When I put up a new roof above our bathroom, he suddenly had some roof work of his own to do, but of course he just wanted to inspect what I was doing. A pest. One day he just materialized in our dining room to see what kind of work we had done.

We finally got around to digging the drainage ditch behind our house, not because of Vova’s nagging, but to control the mold. The work started with picks and shovels but we found that sort of labor would put us in the poor house in no time, so we rented a jackhammer.

Needless to say, the jackhammer is one of the most annoying tools in the world. Racketing behind our wall, I had to live with it and my only console was that it was driving Vova crazy too. But that had repercussions of its own.

I had a stomach virus one day which had an ill effect on my demeanor. The jackhammer rattled my nerves when it was on and more so when it was off, because it meant the boys weren’t working. That hammer cost 20 bucks a day. Then came Vova, sucking on a cigarette, beckoning me to come to his house. He escorted me by the arm to point out three cracked tiles and a half-dollar sized spot of peeling plaster on the ceiling. My jackhammer, he claimed, was the cause of it all. But the hammering was being done far from his bathroom. I shrugged my shoulders. “It’s an old house. We have lots of cracks in our bathroom.”

Then he screamed. “Your work is destroying my house!”

“Not my problem,” I said and walked away. And then something snapped. He said something I said something and the volume increased. Our shouts drowned out the jackhammer. I cussed him out in three-and-a-half languages. The workers ran out to see if I had killed him, which I would have done, but I didn’t have a gun.

For about a year he wouldn’t talk to me, which was grand. I’d say good morning and he’d growl. Communication was done between the women, which was a drag for Justyna as Vova’s wife is a hysterical maniac, driven mad by decades of living with Vova. One day she came out to give us the gas bill with a big shiner around her eye.

“I…uh.. fell,” she said shamefully.

“Yeah, I know exactly where you fell,” I thought.

From time to time, Vova would show me the water seeping through the wall of his garage and I’d agree that “yes, it looks wet,” and walk away unperturbed. But when we woke up in the morning to appreciate our Tbilisi view and saw Vova peering through the chain-link fence staring back at us, we called a carpenter friend to help us make a Great Wall of Vera. As long as Vova was out of sight, he was out of mind.

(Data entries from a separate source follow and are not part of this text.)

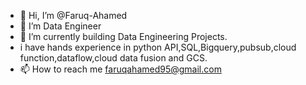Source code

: - 👋 Hi, I’m @Faruq-Ahamed
- 👀 I’m Data Engineer 
- 🌱 I’m currently building Data Engineering Projects.
- i have hands experience in python API,SQL,Bigquery,pubsub,cloud function,dataflow,cloud data fusion and GCS.
- 📫 How to reach me faruqahamed95@gmail.com

<!---
Faruq-Ahamed/Faruq-Ahamed is a ✨ special ✨ repository because its `README.md` (this file) appears on your GitHub profile.
You can click the Preview link to take a look at your changes.
--->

In the meantime, Vova had put his house on the market so that he could return to Russia and live off the fat of the land with a Russian pension. After more than a year of praying for the day he would leave, I am now looking out the window, peeking between the slats of our fence and watching new neighbors move in. Nice people. They even mentioned that after they are all moved in, we might not even need the fence anymore. I smiled but said nothing.